> **TASK OBJECTIVE**: For the records below, count the lines containing the word "opgevolgde" and reply with the number alone.

Extracted records
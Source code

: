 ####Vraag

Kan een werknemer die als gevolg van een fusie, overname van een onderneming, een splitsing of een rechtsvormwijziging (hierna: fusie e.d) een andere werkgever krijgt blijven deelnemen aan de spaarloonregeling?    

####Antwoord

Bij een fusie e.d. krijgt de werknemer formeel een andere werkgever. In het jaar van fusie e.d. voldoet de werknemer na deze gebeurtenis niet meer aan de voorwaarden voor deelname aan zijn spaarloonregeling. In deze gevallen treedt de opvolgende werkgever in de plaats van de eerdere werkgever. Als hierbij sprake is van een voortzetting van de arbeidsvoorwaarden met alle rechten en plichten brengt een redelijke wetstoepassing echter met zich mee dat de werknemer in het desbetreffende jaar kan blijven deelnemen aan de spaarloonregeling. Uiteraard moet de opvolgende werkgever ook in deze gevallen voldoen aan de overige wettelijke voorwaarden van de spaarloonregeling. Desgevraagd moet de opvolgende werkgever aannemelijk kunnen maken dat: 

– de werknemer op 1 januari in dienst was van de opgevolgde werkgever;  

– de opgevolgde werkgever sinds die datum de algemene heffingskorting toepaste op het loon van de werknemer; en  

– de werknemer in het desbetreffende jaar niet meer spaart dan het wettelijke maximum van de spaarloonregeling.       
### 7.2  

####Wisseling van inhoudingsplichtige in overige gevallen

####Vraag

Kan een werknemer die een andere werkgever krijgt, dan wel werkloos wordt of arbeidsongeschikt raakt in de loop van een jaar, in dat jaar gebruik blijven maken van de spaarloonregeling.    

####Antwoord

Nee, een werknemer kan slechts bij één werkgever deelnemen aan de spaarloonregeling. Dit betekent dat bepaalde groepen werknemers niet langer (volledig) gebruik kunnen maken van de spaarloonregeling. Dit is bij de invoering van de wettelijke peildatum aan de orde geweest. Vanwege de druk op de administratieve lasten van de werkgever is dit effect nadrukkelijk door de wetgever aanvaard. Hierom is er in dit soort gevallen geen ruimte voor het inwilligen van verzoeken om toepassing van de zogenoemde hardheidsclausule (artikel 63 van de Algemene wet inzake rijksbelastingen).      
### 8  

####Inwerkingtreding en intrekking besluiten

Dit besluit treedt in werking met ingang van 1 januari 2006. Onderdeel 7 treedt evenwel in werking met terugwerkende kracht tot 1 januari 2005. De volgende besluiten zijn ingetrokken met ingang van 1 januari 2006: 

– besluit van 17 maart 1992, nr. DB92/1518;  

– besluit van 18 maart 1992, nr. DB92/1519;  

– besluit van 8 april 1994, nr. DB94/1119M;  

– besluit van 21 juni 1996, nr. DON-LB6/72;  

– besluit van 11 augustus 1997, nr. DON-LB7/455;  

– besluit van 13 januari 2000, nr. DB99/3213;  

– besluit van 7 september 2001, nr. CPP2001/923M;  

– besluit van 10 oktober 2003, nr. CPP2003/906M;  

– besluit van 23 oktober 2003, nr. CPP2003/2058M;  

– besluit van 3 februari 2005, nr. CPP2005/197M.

==

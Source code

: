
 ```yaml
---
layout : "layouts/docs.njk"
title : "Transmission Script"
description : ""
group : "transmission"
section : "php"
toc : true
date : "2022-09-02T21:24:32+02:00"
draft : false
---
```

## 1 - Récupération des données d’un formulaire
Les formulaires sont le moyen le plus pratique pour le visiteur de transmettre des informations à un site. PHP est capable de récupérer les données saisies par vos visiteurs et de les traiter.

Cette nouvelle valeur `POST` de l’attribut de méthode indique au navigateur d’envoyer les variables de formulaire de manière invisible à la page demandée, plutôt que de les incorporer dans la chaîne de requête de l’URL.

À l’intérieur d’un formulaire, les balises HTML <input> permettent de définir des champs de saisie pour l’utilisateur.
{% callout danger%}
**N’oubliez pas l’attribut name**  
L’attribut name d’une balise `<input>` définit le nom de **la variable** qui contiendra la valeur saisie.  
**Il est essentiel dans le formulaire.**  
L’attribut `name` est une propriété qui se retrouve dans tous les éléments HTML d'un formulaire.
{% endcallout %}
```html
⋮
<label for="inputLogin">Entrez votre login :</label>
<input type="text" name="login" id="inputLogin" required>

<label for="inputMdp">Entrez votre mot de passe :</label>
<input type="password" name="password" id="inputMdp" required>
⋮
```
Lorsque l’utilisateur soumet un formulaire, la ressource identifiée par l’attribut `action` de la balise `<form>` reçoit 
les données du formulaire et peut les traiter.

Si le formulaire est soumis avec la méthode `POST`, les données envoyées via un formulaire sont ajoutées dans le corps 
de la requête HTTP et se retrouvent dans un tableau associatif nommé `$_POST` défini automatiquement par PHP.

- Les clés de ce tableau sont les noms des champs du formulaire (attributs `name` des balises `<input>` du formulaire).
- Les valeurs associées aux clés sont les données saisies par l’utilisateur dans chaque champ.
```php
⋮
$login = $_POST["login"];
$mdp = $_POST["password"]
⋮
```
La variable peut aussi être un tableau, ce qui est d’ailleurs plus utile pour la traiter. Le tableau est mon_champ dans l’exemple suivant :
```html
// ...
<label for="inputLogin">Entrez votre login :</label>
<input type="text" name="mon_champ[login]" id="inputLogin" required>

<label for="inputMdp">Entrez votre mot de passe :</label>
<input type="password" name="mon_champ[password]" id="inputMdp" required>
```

> **SOLUTION TO THE EXERCISE**: 2